▶ [WHAT YOU WILL DO]: Look through the records and copy every line in which "Realtime" appears.

▶ [MATERIALS PROVIDED]:
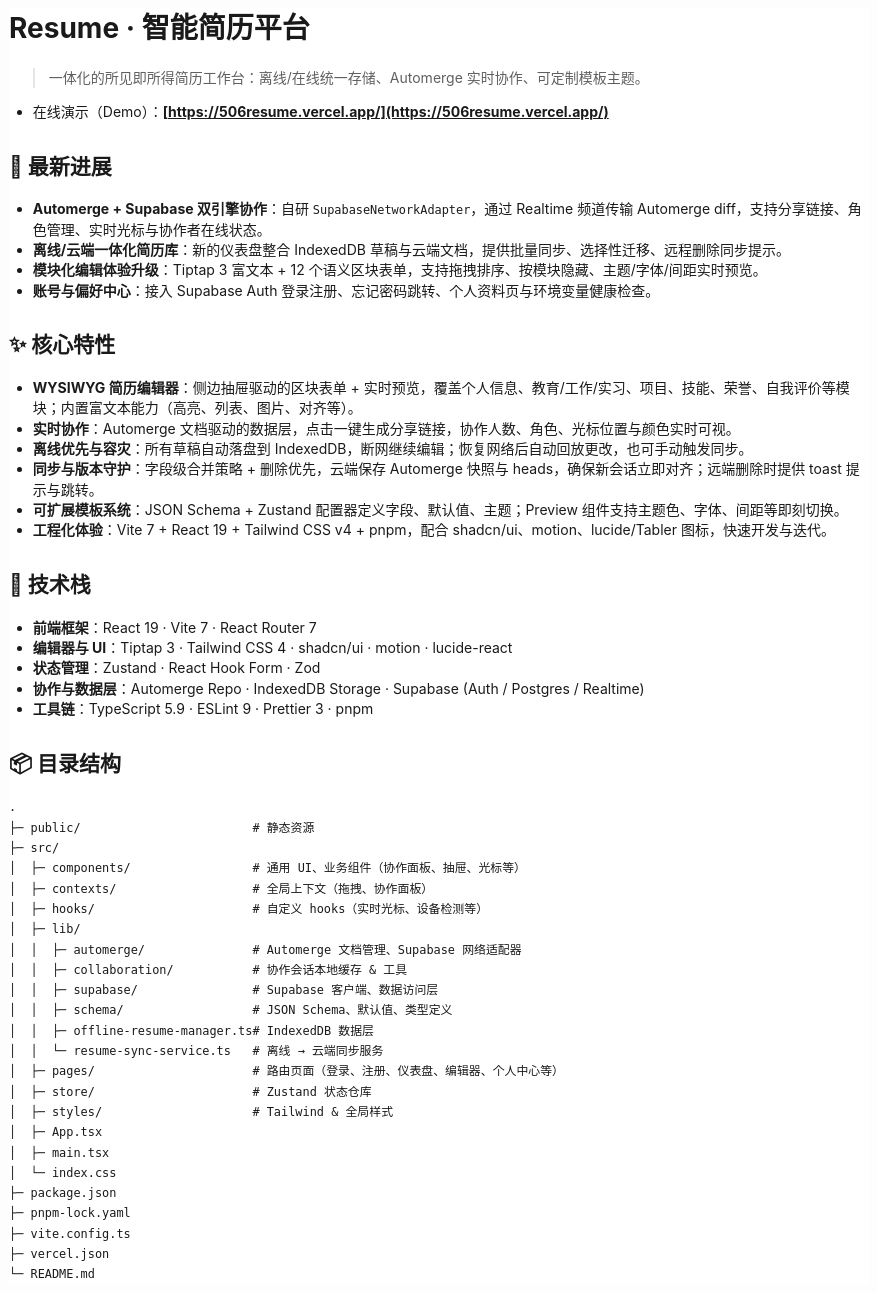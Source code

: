# Resume · 智能简历平台

> 一体化的所见即所得简历工作台：离线/在线统一存储、Automerge 实时协作、可定制模板主题。

- 在线演示（Demo）：**[https://506resume.vercel.app/](https://506resume.vercel.app/)**

## 🥁 最新进展

- **Automerge + Supabase 双引擎协作**：自研 `SupabaseNetworkAdapter`，通过 Realtime 频道传输 Automerge diff，支持分享链接、角色管理、实时光标与协作者在线状态。
- **离线/云端一体化简历库**：新的仪表盘整合 IndexedDB 草稿与云端文档，提供批量同步、选择性迁移、远程删除同步提示。
- **模块化编辑体验升级**：Tiptap 3 富文本 + 12 个语义区块表单，支持拖拽排序、按模块隐藏、主题/字体/间距实时预览。
- **账号与偏好中心**：接入 Supabase Auth 登录注册、忘记密码跳转、个人资料页与环境变量健康检查。

## ✨ 核心特性

- **WYSIWYG 简历编辑器**：侧边抽屉驱动的区块表单 + 实时预览，覆盖个人信息、教育/工作/实习、项目、技能、荣誉、自我评价等模块；内置富文本能力（高亮、列表、图片、对齐等）。
- **实时协作**：Automerge 文档驱动的数据层，点击一键生成分享链接，协作人数、角色、光标位置与颜色实时可视。
- **离线优先与容灾**：所有草稿自动落盘到 IndexedDB，断网继续编辑；恢复网络后自动回放更改，也可手动触发同步。
- **同步与版本守护**：字段级合并策略 + 删除优先，云端保存 Automerge 快照与 heads，确保新会话立即对齐；远端删除时提供 toast 提示与跳转。
- **可扩展模板系统**：JSON Schema + Zustand 配置器定义字段、默认值、主题；Preview 组件支持主题色、字体、间距等即刻切换。
- **工程化体验**：Vite 7 + React 19 + Tailwind CSS v4 + pnpm，配合 shadcn/ui、motion、lucide/Tabler 图标，快速开发与迭代。

## 🧱 技术栈

- **前端框架**：React 19 · Vite 7 · React Router 7
- **编辑器与 UI**：Tiptap 3 · Tailwind CSS 4 · shadcn/ui · motion · lucide-react
- **状态管理**：Zustand · React Hook Form · Zod
- **协作与数据层**：Automerge Repo · IndexedDB Storage · Supabase (Auth / Postgres / Realtime)
- **工具链**：TypeScript 5.9 · ESLint 9 · Prettier 3 · pnpm

## 📦 目录结构

```
.
├─ public/                        # 静态资源
├─ src/
│  ├─ components/                 # 通用 UI、业务组件（协作面板、抽屉、光标等）
│  ├─ contexts/                   # 全局上下文（拖拽、协作面板）
│  ├─ hooks/                      # 自定义 hooks（实时光标、设备检测等）
│  ├─ lib/
│  │  ├─ automerge/               # Automerge 文档管理、Supabase 网络适配器
│  │  ├─ collaboration/           # 协作会话本地缓存 & 工具
│  │  ├─ supabase/                # Supabase 客户端、数据访问层
│  │  ├─ schema/                  # JSON Schema、默认值、类型定义
│  │  ├─ offline-resume-manager.ts# IndexedDB 数据层
│  │  └─ resume-sync-service.ts   # 离线 → 云端同步服务
│  ├─ pages/                      # 路由页面（登录、注册、仪表盘、编辑器、个人中心等）
│  ├─ store/                      # Zustand 状态仓库
│  ├─ styles/                     # Tailwind & 全局样式
│  ├─ App.tsx
│  ├─ main.tsx
│  └─ index.css
├─ package.json
├─ pnpm-lock.yaml
├─ vite.config.ts
├─ vercel.json
└─ README.md
```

▶ [RESPONSE TO THIS TASK]:
- **Automerge + Supabase 双引擎协作**：自研 `SupabaseNetworkAdapter`，通过 Realtime 频道传输 Automerge diff，支持分享链接、角色管理、实时光标与协作者在线状态。
- **协作与数据层**：Automerge Repo · IndexedDB Storage · Supabase (Auth / Postgres / Realtime)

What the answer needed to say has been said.